We have a scenario that events from three kafka topics sharing the same
keys need to be merged. One topic has the master events; most events in
other two topics arrive within 10 minutes of master event arrival. Wrote
pseudo code below. I'd love to hear your thoughts whether I am on the right
track.
// Scenario
// (1) Merging events from Kafka topic1, topic2 and topic 3 sharing
the same keys
// (2) Events in topic1 are master events
// (3) One master event may have associated event in Topic2 and/or
Topic3 sharing the same key
// (4) Most events in topic2 and topic3 will arrive within 10
minutes of the master event arrival
//
// Pseudo code
// Use 1-minute window of events in topic1, to left-outer-join with
next 10-minute of events from
// topic2 and topic3
// parse the event to form key-value pair
def parse(v:String) = {
(v.split(",")(0), v)
}
// Create context with 1 minute batch interval
val sparkConf = new SparkConf().setAppName("MergeLogs")

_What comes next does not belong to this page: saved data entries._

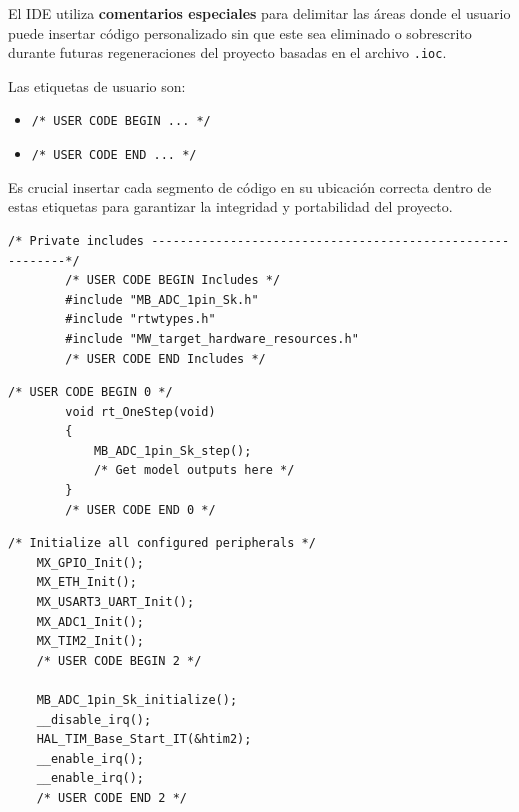 El IDE utiliza \textbf{comentarios especiales} para delimitar las áreas donde el usuario puede insertar código personalizado sin que este sea eliminado o sobrescrito durante futuras regeneraciones del proyecto basadas en el archivo \texttt{.ioc}.

Las etiquetas de usuario son:
\begin{itemize}
	\item \texttt{/* USER CODE BEGIN ... */}
	\item \texttt{/* USER CODE END ... */}
\end{itemize}

Es crucial insertar cada segmento de código en su ubicación correcta dentro de estas etiquetas para garantizar la integridad y portabilidad del proyecto.
\vspace{0.2cm}

\begin{minipage}{\textwidth}
	\begin{lstlisting}[caption={Inclusión de la librería dentro del main.c }, label={lst:lib5}]
		/* Private includes ----------------------------------------------------------*/
		/* USER CODE BEGIN Includes */
		#include "MB_ADC_1pin_Sk.h"
		#include "rtwtypes.h"
		#include "MW_target_hardware_resources.h"
		/* USER CODE END Includes */
	\end{lstlisting}
\end{minipage}	

\begin{minipage}{\textwidth}
	\begin{lstlisting}[caption={Inclusión de la función proporcionada dentro del user code begin.}, label={lst:lib6}]
		/* USER CODE BEGIN 0 */
		void rt_OneStep(void)
		{
			MB_ADC_1pin_Sk_step();
			/* Get model outputs here */
		}
		/* USER CODE END 0 */
	\end{lstlisting}
\end{minipage}	

\begin{minipage}{\textwidth}
	\begin{lstlisting}[caption={Llamada a la función de inicialización y la habilitación del TIM2 con su correspondiente interrupción. }, label={lst:lib7}]
	 /* Initialize all configured peripherals */
	MX_GPIO_Init();
	MX_ETH_Init();
	MX_USART3_UART_Init();
	MX_ADC1_Init();
	MX_TIM2_Init();
	/* USER CODE BEGIN 2 */
	
	MB_ADC_1pin_Sk_initialize();
	__disable_irq();
	HAL_TIM_Base_Start_IT(&htim2);
	__enable_irq();
	__enable_irq();
	/* USER CODE END 2 */
	\end{lstlisting}
\end{minipage}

val ssc = new StreamingContext(sparkConf, Minutes(1))
ssc.checkpoint(checkpointDirectory)
// Create direct kafka stream with brokers and topics
val kafkaParams = Map[String, String]("metadata.broker.list" -> brokers)
val stream1 = KafkaUtils.createDirectStream[String, String,
StringDecoder, StringDecoder](
ssc, kafkaParams, Set(“topic1”)
stream1.checkpoint(Minutes(5)
val pairStream1 = stream1.map(_._2).map(s => parse(s))
val stream2 = KafkaUtils.createDirectStream[String, String,
StringDecoder, StringDecoder](
ssc, kafkaParams, Set(“topic2”)
stream2.checkpoint(Minutes(5)
val pairStream2 = stream2.map(_._2).map(s => parse(s))
val stream3 = KafkaUtils.createDirectStream[String, String,
StringDecoder, StringDecoder](
ssc, kafkaParams, Set(“topic3”)
stream3.checkpoint(Minutes(5)
val pairStream3 = stream3.map(_._2).map(s => parse(s))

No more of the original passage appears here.